[Source data]

== == ==

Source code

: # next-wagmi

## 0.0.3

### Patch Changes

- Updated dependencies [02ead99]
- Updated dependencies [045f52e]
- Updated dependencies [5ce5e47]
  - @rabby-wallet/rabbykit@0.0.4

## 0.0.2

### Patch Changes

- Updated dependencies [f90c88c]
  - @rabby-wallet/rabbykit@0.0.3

== == ==

Restate all entries above verbatim.

Source code

: # next-wagmi

## 0.0.3

### Patch Changes

- Updated dependencies [02ead99]
- Updated dependencies [045f52e]
- Updated dependencies [5ce5e47]
  - @rabby-wallet/rabbykit@0.0.4

## 0.0.2

### Patch Changes

- Updated dependencies [f90c88c]
  - @rabby-wallet/rabbykit@0.0.3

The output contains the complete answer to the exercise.